The End of the World
by Paul Éluard
translated from French by Ross Belot & Sara Burant

     
    					to André Breton
     
    Eyes ringed like chateaus in their ruin
    A monk's hood of ravines between her and her last look
    In delicious spring weather
    When the earth is made up with flowers 
    This surrender of everything
    And what others desire
    As she pleases without giving it a thought
    Her life no life other than life
    Her chest without shadow her brow doesn’t know
    That her wavy hair stubbornly cradles it. 
     
    Some words what words black or Cévennes 
    Bamboo or ranunculus breathing
    To speak is to use feet for walking
    Hands for scraping sheets like the dying
    Eyes open and unlocked
    Without effort a mouth and ears 
    A bloodstain is not an oppressive sun
    Or pallor a night without sleep.
     
    Freedom is even more incomprehensible than a doctor’s visit
    From the doctor a candle in the desert
    A candle’s weak glimmer in the depth of day
    Eternity began and will end with the bed
    But for whom do you speak since you don’t know
    Since you don’t want to know
    Since you no longer know
    Out of respect
    What it means to speak.
    
Packingtown Review – Vol. 21, Spring 2024

Paul Éluard (1895-1952), an integral member of the French Surrealist movement, published over 30 poetry collections, often in collaboration with other poets or artists.
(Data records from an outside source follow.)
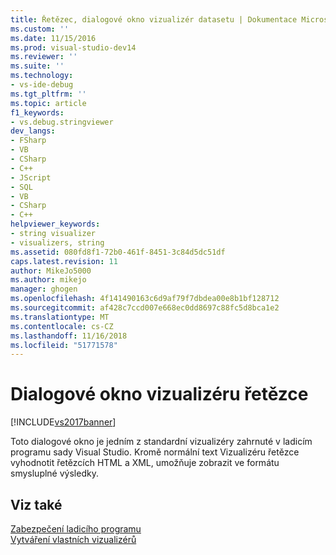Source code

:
 ```yaml
---
title: Řetězec, dialogové okno vizualizér datasetu | Dokumentace Microsoftu
ms.custom: ''
ms.date: 11/15/2016
ms.prod: visual-studio-dev14
ms.reviewer: ''
ms.suite: ''
ms.technology:
- vs-ide-debug
ms.tgt_pltfrm: ''
ms.topic: article
f1_keywords:
- vs.debug.stringviewer
dev_langs:
- FSharp
- VB
- CSharp
- C++
- JScript
- SQL
- VB
- CSharp
- C++
helpviewer_keywords:
- string visualizer
- visualizers, string
ms.assetid: 080fd8f1-72b0-461f-8451-3c84d5dc51df
caps.latest.revision: 11
author: MikeJo5000
ms.author: mikejo
manager: ghogen
ms.openlocfilehash: 4f141490163c6d9af79f7dbdea00e8b1bf128712
ms.sourcegitcommit: af428c7ccd007e668ec0dd8697c88fc5d8bca1e2
ms.translationtype: MT
ms.contentlocale: cs-CZ
ms.lasthandoff: 11/16/2018
ms.locfileid: "51771578"
---
```

# <a name="string-visualizer-dialog-box"></a>Dialogové okno vizualizéru řetězce
[!INCLUDE[vs2017banner](../includes/vs2017banner.md)]

Toto dialogové okno je jedním z standardní vizualizéry zahrnuté v ladicím programu sady Visual Studio. Kromě normální text Vizualizéru řetězce vyhodnotit řetězcích HTML a XML, umožňuje zobrazit ve formátu smysluplné výsledky.  
  
## <a name="see-also"></a>Viz také  
 [Zabezpečení ladicího programu](../debugger/debugger-security.md)   
 [Vytváření vlastních vizualizérů](../debugger/create-custom-visualizers-of-data.md)



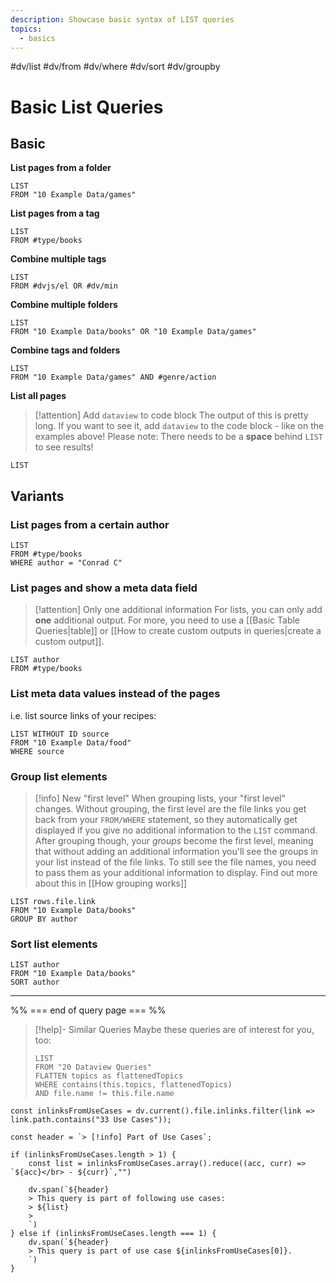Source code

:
 ```yaml
---
description: Showcase basic syntax of LIST queries
topics:
  - basics
---
```

#dv/list #dv/from #dv/where #dv/sort #dv/groupby 


# Basic List Queries

## Basic 
**List pages from a folder**
```dataview
LIST
FROM "10 Example Data/games"
```

**List pages from a tag**
```dataview
LIST
FROM #type/books 
```

**Combine multiple tags**
```dataview
LIST
FROM #dvjs/el OR #dv/min 
```

**Combine multiple folders**
```dataview
LIST
FROM "10 Example Data/books" OR "10 Example Data/games"
```

**Combine tags and folders**
```dataview
LIST
FROM "10 Example Data/games" AND #genre/action  
```

**List all pages**

> [!attention] Add `dataview` to code block
> The output of this is pretty long. If you want to see it, add `dataview` to the code block - like on the examples above!
> Please note: There needs to be a **space** behind `LIST` to see results!

```
LIST 
```

## Variants

### List pages from a certain author

```dataview
LIST
FROM #type/books 
WHERE author = "Conrad C"
```

### List pages and show a meta data field

> [!attention] Only one additional information
> For lists, you can only add **one** additional output. For more, you need to use a [[Basic Table Queries|table]] or [[How to create custom outputs in queries|create a custom output]].

```dataview
LIST author
FROM #type/books
```

### List meta data values instead of the pages

i.e. list source links of your recipes:

```dataview
LIST WITHOUT ID source
FROM "10 Example Data/food"
WHERE source
```

### Group list elements

> [!info] New "first level"
> When grouping lists, your "first level" changes. Without grouping, the first level are the file links you get back from your `FROM/WHERE` statement, so they automatically get displayed if you give no additional information to the `LIST` command.
> After grouping though, your _groups_ become the first level, meaning that without adding an additional information you'll see the groups in your list instead of the file links. To still see the file names, you need to pass them as your additional information to display. Find out more about this in [[How grouping works]]

```dataview
LIST rows.file.link
FROM "10 Example Data/books"
GROUP BY author
```

### Sort list elements

```dataview
LIST author
FROM "10 Example Data/books"
SORT author
```

---
%% === end of query page === %%
> [!help]- Similar Queries
> Maybe these queries are of interest for you, too:
> ```dataview
> LIST
> FROM "20 Dataview Queries"
> FLATTEN topics as flattenedTopics
> WHERE contains(this.topics, flattenedTopics)
> AND file.name != this.file.name
> ```

```dataviewjs
const inlinksFromUseCases = dv.current().file.inlinks.filter(link => link.path.contains("33 Use Cases"));

const header = `> [!info] Part of Use Cases`;

if (inlinksFromUseCases.length > 1) {
	const list = inlinksFromUseCases.array().reduce((acc, curr) => `${acc}</br> - ${curr}`,"")

	dv.span(`${header}
    > This query is part of following use cases:
    > ${list}
    > 
	`)
} else if (inlinksFromUseCases.length === 1) {
	dv.span(`${header}
    > This query is part of use case ${inlinksFromUseCases[0]}.
	`)
}
```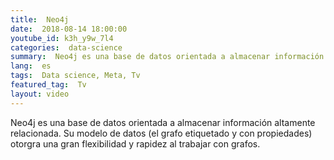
 ```yaml
---
title:  Neo4j
date:  2018-08-14 18:00:00
youtube_id: k3h_y9w_7l4
categories:  data-science
summary:  Neo4j es una base de datos orientada a almacenar información altamente relacionada. Su modelo de datos (el grafo etiquetado y con propiedades) otorgra una gran flexibilidad y rapidez al trabajar con grafos.
lang:  es
tags:  Data science, Meta, Tv
featured_tag:  Tv
layout: video
---
```


Neo4j es una base de datos orientada a almacenar información altamente relacionada. Su modelo de datos (el grafo etiquetado y con propiedades) otorgra una gran flexibilidad y rapidez al trabajar con grafos.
During WWI he dug graves and wrote letters to families of soldiers killed in action. A French Communist Party member, in WWII he worked for the Resistance. After the war, he embraced the cause of peace.

Ross Belot's latest poetry collection, Moving to Climate Change Hours, was published in 2020. The recipient of a Canada Council for the Arts grant, he's been both long and short listed for the CBC Poetry Prize, and his poems appear in numerous journals. He lives in Hamilton, Ontario.

Sara Burant is the grateful recipient of a 2023 Oregon Literary Arts Fellowship. Her poems and reviews appear both online and in print. She lives in Eugene, Oregon with an attentive red heeler named Penn.